(Items from a data source)
[Start of Attachment]

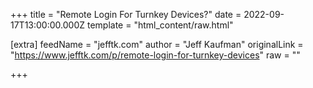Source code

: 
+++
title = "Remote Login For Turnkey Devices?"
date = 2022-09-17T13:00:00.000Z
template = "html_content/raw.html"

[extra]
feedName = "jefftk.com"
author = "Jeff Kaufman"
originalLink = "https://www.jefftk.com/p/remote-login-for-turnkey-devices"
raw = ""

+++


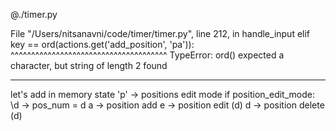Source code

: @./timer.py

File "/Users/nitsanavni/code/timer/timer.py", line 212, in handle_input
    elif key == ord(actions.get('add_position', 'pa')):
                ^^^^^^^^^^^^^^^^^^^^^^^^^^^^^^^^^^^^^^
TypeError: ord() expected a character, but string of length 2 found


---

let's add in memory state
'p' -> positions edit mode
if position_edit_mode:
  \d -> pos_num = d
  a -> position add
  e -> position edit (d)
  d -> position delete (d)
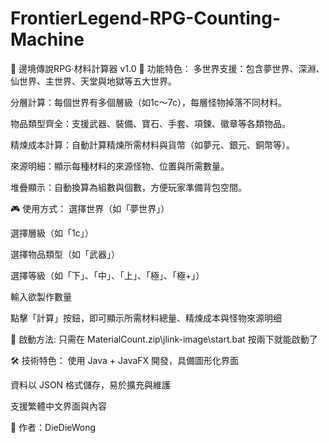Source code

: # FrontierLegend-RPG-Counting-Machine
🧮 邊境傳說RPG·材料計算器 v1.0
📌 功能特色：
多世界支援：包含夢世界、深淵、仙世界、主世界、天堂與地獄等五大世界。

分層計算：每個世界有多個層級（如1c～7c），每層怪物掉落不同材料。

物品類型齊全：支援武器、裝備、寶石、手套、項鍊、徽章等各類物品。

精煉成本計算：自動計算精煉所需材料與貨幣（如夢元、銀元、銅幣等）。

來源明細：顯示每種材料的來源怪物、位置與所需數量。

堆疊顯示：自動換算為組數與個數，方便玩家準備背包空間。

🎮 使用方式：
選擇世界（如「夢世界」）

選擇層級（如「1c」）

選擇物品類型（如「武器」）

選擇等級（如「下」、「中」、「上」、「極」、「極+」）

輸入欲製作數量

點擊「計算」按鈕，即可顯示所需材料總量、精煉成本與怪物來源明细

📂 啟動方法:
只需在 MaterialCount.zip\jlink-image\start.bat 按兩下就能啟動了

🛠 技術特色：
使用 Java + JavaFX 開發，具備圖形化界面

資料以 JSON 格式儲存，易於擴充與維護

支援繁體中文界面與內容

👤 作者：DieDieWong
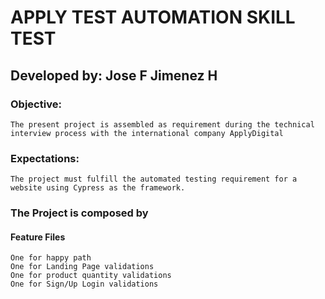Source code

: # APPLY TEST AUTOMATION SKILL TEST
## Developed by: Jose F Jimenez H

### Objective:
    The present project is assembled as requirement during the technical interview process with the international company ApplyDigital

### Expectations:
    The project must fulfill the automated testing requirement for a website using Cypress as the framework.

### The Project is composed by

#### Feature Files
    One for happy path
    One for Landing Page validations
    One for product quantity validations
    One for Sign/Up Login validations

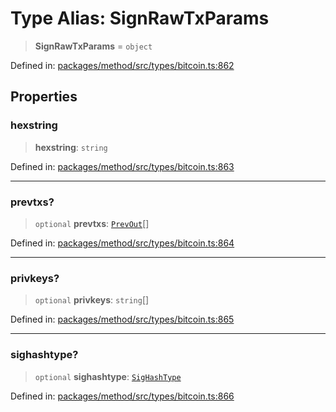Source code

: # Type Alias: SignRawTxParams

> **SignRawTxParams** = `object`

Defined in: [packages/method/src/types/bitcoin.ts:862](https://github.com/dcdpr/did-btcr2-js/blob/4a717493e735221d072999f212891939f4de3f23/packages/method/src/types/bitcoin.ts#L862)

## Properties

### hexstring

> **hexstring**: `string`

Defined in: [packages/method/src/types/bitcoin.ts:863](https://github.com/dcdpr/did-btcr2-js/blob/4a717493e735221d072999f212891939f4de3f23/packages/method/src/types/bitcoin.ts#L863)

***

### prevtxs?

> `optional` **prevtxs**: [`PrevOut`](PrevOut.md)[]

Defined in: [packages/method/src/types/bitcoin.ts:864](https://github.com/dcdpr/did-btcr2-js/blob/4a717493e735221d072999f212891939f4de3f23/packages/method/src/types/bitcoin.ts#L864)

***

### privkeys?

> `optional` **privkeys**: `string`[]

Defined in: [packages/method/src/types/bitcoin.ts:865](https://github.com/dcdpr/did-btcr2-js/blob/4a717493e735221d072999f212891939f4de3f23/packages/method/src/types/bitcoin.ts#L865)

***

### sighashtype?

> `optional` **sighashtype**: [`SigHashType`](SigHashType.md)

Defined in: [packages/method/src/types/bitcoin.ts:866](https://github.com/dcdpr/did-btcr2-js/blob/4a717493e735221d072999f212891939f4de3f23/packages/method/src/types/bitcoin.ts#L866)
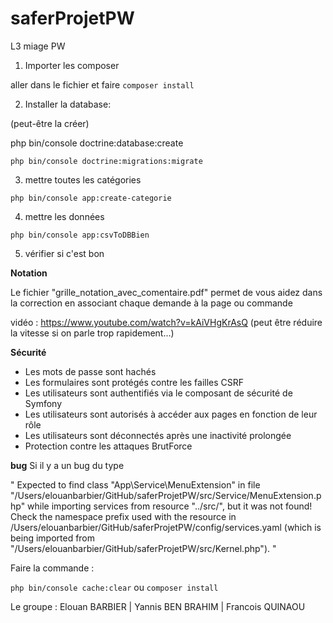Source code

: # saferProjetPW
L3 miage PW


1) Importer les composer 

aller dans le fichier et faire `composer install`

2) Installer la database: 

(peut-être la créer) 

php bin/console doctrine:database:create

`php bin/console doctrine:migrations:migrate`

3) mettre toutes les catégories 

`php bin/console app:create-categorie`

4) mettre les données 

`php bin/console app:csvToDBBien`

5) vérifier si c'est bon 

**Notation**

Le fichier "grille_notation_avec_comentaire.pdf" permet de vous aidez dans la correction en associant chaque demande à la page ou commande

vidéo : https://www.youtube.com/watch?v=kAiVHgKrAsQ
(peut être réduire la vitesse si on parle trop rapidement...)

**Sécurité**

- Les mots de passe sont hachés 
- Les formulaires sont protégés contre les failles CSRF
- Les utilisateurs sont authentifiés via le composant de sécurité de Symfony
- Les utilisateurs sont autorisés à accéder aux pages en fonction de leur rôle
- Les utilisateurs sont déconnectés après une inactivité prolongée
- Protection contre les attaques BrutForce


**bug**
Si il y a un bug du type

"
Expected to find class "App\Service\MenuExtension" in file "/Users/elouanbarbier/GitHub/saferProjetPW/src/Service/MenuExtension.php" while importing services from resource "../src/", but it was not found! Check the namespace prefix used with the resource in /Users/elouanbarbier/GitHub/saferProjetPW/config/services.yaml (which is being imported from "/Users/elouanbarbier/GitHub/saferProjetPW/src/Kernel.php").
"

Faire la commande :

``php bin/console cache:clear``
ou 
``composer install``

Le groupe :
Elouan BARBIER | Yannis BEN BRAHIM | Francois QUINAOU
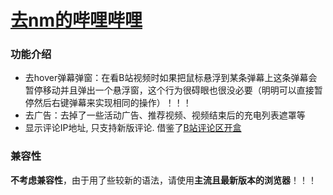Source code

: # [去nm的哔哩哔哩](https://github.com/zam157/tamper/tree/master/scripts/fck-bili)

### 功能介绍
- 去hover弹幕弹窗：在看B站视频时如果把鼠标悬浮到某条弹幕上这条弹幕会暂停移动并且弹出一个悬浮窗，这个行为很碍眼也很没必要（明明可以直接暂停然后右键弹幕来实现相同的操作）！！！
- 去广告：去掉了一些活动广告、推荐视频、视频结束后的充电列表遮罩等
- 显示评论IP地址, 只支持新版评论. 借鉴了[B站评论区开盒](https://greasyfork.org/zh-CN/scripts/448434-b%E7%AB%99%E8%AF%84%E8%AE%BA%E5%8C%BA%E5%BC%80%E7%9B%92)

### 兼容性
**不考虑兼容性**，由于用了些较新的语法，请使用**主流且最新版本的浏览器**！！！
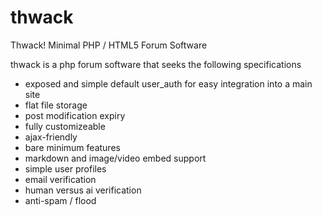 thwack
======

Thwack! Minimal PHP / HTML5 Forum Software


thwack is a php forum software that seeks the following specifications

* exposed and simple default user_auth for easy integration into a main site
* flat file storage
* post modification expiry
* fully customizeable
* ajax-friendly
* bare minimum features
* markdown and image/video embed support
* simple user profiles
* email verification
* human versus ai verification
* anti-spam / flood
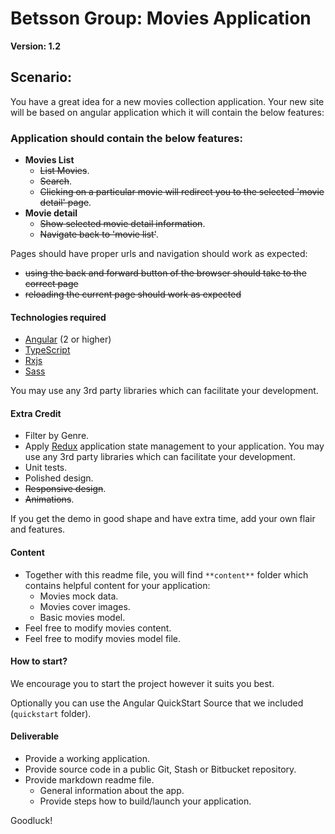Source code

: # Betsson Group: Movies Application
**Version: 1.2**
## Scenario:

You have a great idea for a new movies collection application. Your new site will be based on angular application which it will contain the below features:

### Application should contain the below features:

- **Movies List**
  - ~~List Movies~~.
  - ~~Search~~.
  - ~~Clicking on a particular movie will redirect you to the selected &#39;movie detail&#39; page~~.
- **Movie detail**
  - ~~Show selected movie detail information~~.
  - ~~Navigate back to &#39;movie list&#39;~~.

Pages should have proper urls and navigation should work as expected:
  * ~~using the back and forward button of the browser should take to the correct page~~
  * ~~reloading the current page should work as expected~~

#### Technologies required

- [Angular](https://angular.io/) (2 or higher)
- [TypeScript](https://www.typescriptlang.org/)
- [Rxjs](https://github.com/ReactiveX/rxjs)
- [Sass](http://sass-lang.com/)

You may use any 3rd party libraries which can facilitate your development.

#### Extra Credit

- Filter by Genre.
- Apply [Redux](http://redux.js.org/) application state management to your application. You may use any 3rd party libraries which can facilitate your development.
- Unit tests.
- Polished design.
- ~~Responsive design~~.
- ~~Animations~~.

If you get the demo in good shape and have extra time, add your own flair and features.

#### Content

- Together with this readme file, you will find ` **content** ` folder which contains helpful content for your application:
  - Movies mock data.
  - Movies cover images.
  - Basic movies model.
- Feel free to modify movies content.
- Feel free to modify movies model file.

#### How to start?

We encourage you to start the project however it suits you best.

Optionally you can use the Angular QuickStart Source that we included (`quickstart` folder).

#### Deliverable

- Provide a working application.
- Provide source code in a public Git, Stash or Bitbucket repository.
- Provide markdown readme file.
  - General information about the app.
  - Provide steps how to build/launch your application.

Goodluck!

[End of Attachment]

** INSTRUCTIONS FOR THE TASK **
For every line above that has "design" in it, copy the line.

** ANSWER TO THIS EXERCISE **
- Polished design.
- ~~Responsive design~~.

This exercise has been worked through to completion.